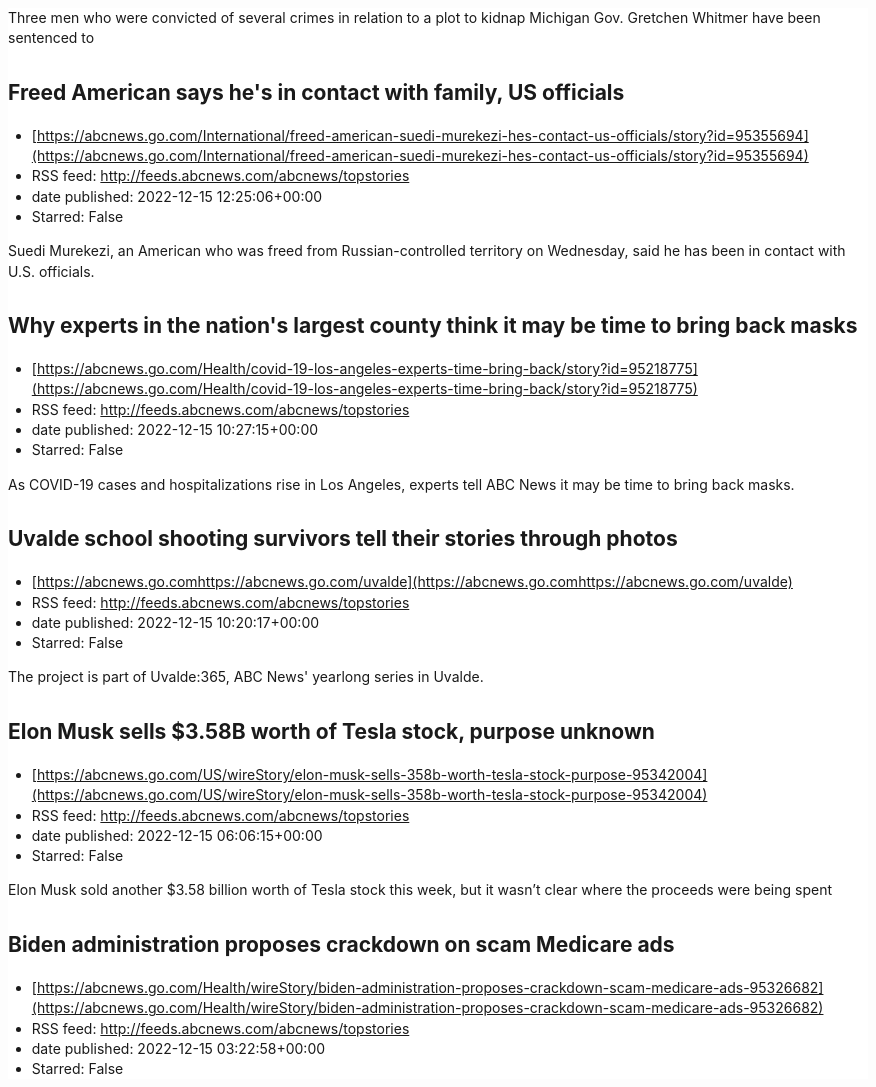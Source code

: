 Three men who were convicted of several crimes in relation to a plot to kidnap Michigan Gov. Gretchen Whitmer have been sentenced to

## Freed American says he's in contact with family, US officials
 - [https://abcnews.go.com/International/freed-american-suedi-murekezi-hes-contact-us-officials/story?id=95355694](https://abcnews.go.com/International/freed-american-suedi-murekezi-hes-contact-us-officials/story?id=95355694)
 - RSS feed: http://feeds.abcnews.com/abcnews/topstories
 - date published: 2022-12-15 12:25:06+00:00
 - Starred: False

Suedi Murekezi, an American who was freed from Russian-controlled territory on Wednesday, said he has been in contact with U.S. officials.

## Why experts in the nation's largest county think it may be time to bring back masks
 - [https://abcnews.go.com/Health/covid-19-los-angeles-experts-time-bring-back/story?id=95218775](https://abcnews.go.com/Health/covid-19-los-angeles-experts-time-bring-back/story?id=95218775)
 - RSS feed: http://feeds.abcnews.com/abcnews/topstories
 - date published: 2022-12-15 10:27:15+00:00
 - Starred: False

As COVID-19 cases and hospitalizations rise in Los Angeles, experts tell ABC News it may be time to bring back masks.

## Uvalde school shooting survivors tell their stories through photos
 - [https://abcnews.go.comhttps://abcnews.go.com/uvalde](https://abcnews.go.comhttps://abcnews.go.com/uvalde)
 - RSS feed: http://feeds.abcnews.com/abcnews/topstories
 - date published: 2022-12-15 10:20:17+00:00
 - Starred: False

The project is part of Uvalde:365, ABC News' yearlong series in Uvalde.

## Elon Musk sells $3.58B worth of Tesla stock, purpose unknown
 - [https://abcnews.go.com/US/wireStory/elon-musk-sells-358b-worth-tesla-stock-purpose-95342004](https://abcnews.go.com/US/wireStory/elon-musk-sells-358b-worth-tesla-stock-purpose-95342004)
 - RSS feed: http://feeds.abcnews.com/abcnews/topstories
 - date published: 2022-12-15 06:06:15+00:00
 - Starred: False

Elon Musk sold another $3.58 billion worth of Tesla stock this week, but it wasn&rsquo;t clear where the proceeds were being spent

## Biden administration proposes crackdown on scam Medicare ads
 - [https://abcnews.go.com/Health/wireStory/biden-administration-proposes-crackdown-scam-medicare-ads-95326682](https://abcnews.go.com/Health/wireStory/biden-administration-proposes-crackdown-scam-medicare-ads-95326682)
 - RSS feed: http://feeds.abcnews.com/abcnews/topstories
 - date published: 2022-12-15 03:22:58+00:00
 - Starred: False
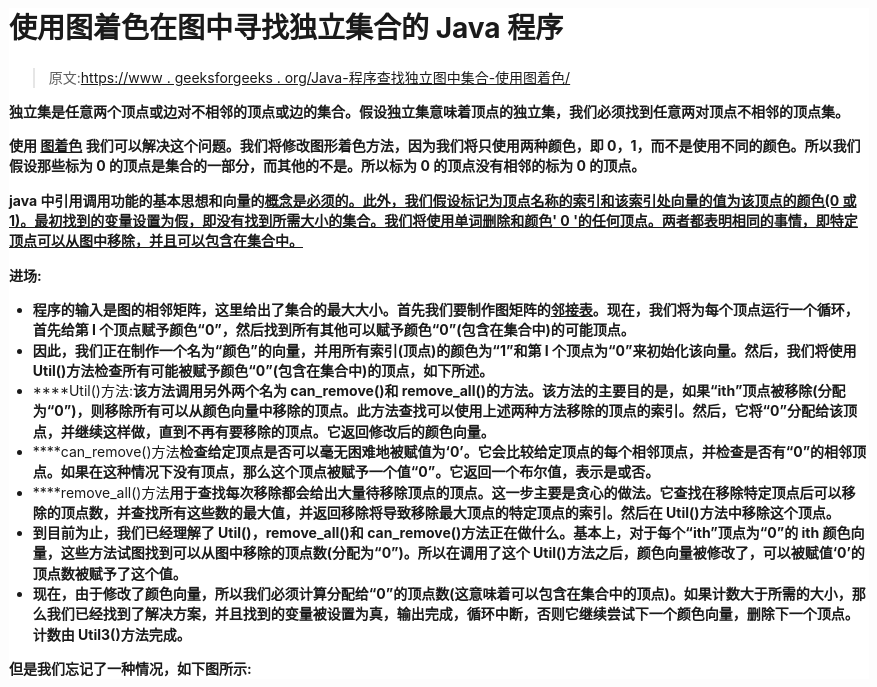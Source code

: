 # 使用图着色在图中寻找独立集合的 Java 程序

> 原文:[https://www . geeksforgeeks . org/Java-程序查找独立图中集合-使用图着色/](https://www.geeksforgeeks.org/java-program-to-find-independent-sets-in-a-graph-using-graph-coloring/)

[](https://www.geeksforgeeks.org/mathematics-independent-sets-covering-and-matching/)**独立集是任意两个顶点或边对不相邻的顶点或边的集合。假设独立集意味着顶点的独立集，我们必须找到任意两对顶点不相邻的顶点集。**

**使用 [**图着色**](https://www.geeksforgeeks.org/graph-coloring-applications/) 我们可以解决这个问题。我们将修改图形着色方法，因为我们将只使用两种颜色，即 0，1，而不是使用不同的颜色。所以我们假设那些标为 0 的顶点是集合的一部分，而其他的不是。所以标为 0 的顶点没有相邻的标为 0 的顶点。**

**java 中引用调用功能的基本思想和向量的[概念是必须的。此外，我们假设标记为顶点名称的索引和该索引处向量的值为该顶点的颜色(0 或 1)。最初找到的变量设置为假，即没有找到所需大小的集合。我们将使用单词删除和颜色' 0 '的任何顶点。两者都表明相同的事情，即特定顶点可以从图中移除，并且可以包含在集合中。](https://www.geeksforgeeks.org/java-util-vector-class-java/)**

****进场:****

*   **程序的输入是图的相邻矩阵，这里给出了集合的最大大小。首先我们要制作图矩阵的[邻接表](https://www.geeksforgeeks.org/graph-and-its-representations/)。现在，我们将为每个顶点运行一个循环，首先给第 I 个顶点赋予颜色“0”，然后找到所有其他可以赋予颜色“0”(包含在集合中)的可能顶点。**
*   **因此，我们正在制作一个名为“颜色”的向量，并用所有索引(顶点)的颜色为“1”和第 I 个顶点为“0”来初始化该向量。然后，我们将使用 Util()方法检查所有可能被赋予颜色“0”(包含在集合中)的顶点，如下所述。**
*   ****Util()方法:**该方法调用另外两个名为 can_remove()和 remove_all()的方法。该方法的主要目的是，如果“ith”顶点被移除(分配为“0”)，则移除所有可以从颜色向量中移除的顶点。此方法查找可以使用上述两种方法移除的顶点的索引。然后，它将“0”分配给该顶点，并继续这样做，直到不再有要移除的顶点。它返回修改后的颜色向量。**
*   ****can_remove()方法**检查给定顶点是否可以毫无困难地被赋值为‘0’。它会比较给定顶点的每个相邻顶点，并检查是否有“0”的相邻顶点。如果在这种情况下没有顶点，那么这个顶点被赋予一个值“0”。它返回一个布尔值，表示是或否。**
*   ****remove_all()方法**用于查找每次移除都会给出大量待移除顶点的顶点。这一步主要是贪心的做法。它查找在移除特定顶点后可以移除的顶点数，并查找所有这些数的最大值，并返回移除将导致移除最大顶点的特定顶点的索引。然后在 Util()方法中移除这个顶点。**
*   **到目前为止，我们已经理解了 Util()，remove_all()和 can_remove()方法正在做什么。基本上，对于每个“ith”顶点为“0”的 ith 颜色向量，这些方法试图找到可以从图中移除的顶点数(分配为“0”)。所以在调用了这个 Util()方法之后，颜色向量被修改了，可以被赋值‘0’的顶点数被赋予了这个值。**
*   **现在，由于修改了颜色向量，所以我们必须计算分配给“0”的顶点数(这意味着可以包含在集合中的顶点)。如果计数大于所需的大小，那么我们已经找到了解决方案，并且找到的变量被设置为真，输出完成，循环中断，否则它继续尝试下一个颜色向量，删除下一个顶点。计数由 Util3()方法完成。**

****但是我们忘记了一种情况，如下图所示:****
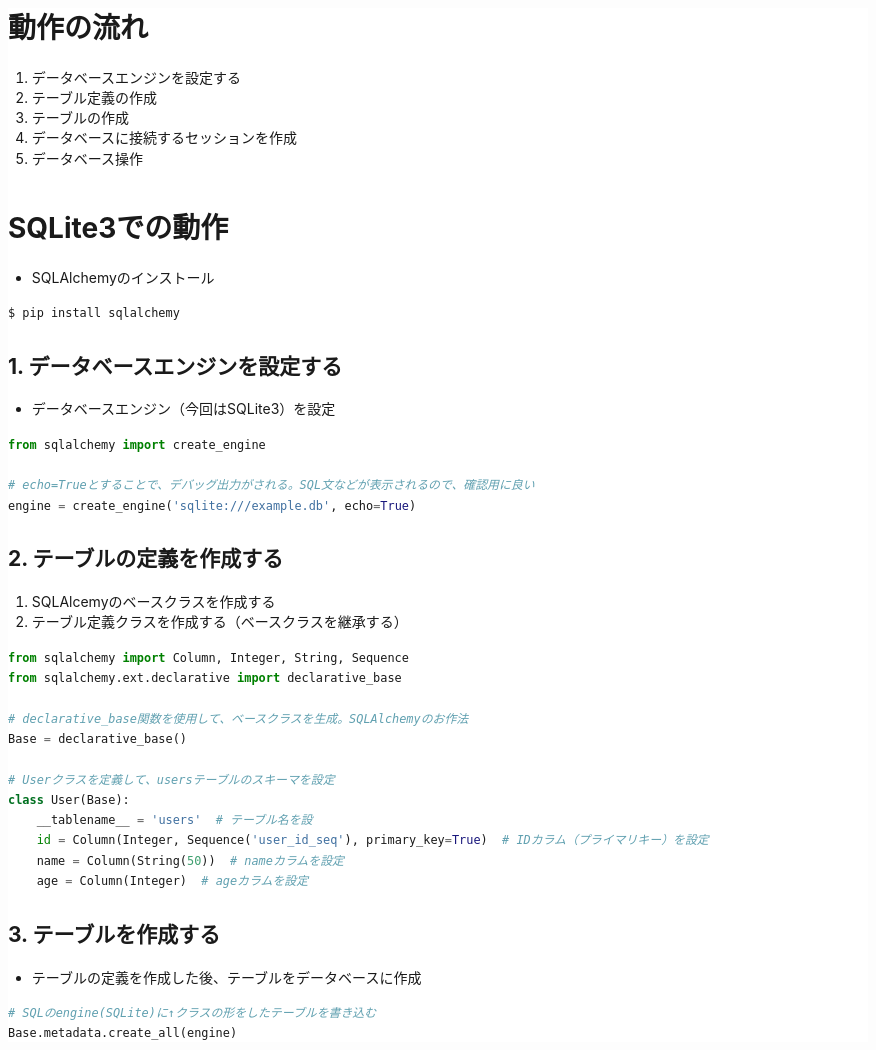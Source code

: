 # 動作の流れ

1. データベースエンジンを設定する
2. テーブル定義の作成
3. テーブルの作成
4. データベースに接続するセッションを作成
5. データベース操作

# SQLite3での動作
- SQLAlchemyのインストール
```sh
$ pip install sqlalchemy
```


## 1. データベースエンジンを設定する
- データベースエンジン（今回はSQLite3）を設定
```python 
from sqlalchemy import create_engine

# echo=Trueとすることで、デバッグ出力がされる。SQL文などが表示されるので、確認用に良い
engine = create_engine('sqlite:///example.db', echo=True)
```

## 2. テーブルの定義を作成する
1. SQLAlcemyのベースクラスを作成する
2. テーブル定義クラスを作成する（ベースクラスを継承する）

```python
from sqlalchemy import Column, Integer, String, Sequence
from sqlalchemy.ext.declarative import declarative_base

# declarative_base関数を使用して、ベースクラスを生成。SQLAlchemyのお作法
Base = declarative_base()

# Userクラスを定義して、usersテーブルのスキーマを設定
class User(Base):
    __tablename__ = 'users'  # テーブル名を設
    id = Column(Integer, Sequence('user_id_seq'), primary_key=True)  # IDカラム（プライマリキー）を設定
    name = Column(String(50))  # nameカラムを設定
    age = Column(Integer)  # ageカラムを設定
```
## 3. テーブルを作成する
- テーブルの定義を作成した後、テーブルをデータベースに作成
```python
# SQLのengine(SQLite)に↑クラスの形をしたテーブルを書き込む
Base.metadata.create_all(engine)
```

━━━━━━━━━━

Task brief => Scan the records for the word "masks". Copy each line where it turns up.

Task output =>
## Why experts in the nation's largest county think it may be time to bring back masks
As COVID-19 cases and hospitalizations rise in Los Angeles, experts tell ABC News it may be time to bring back masks.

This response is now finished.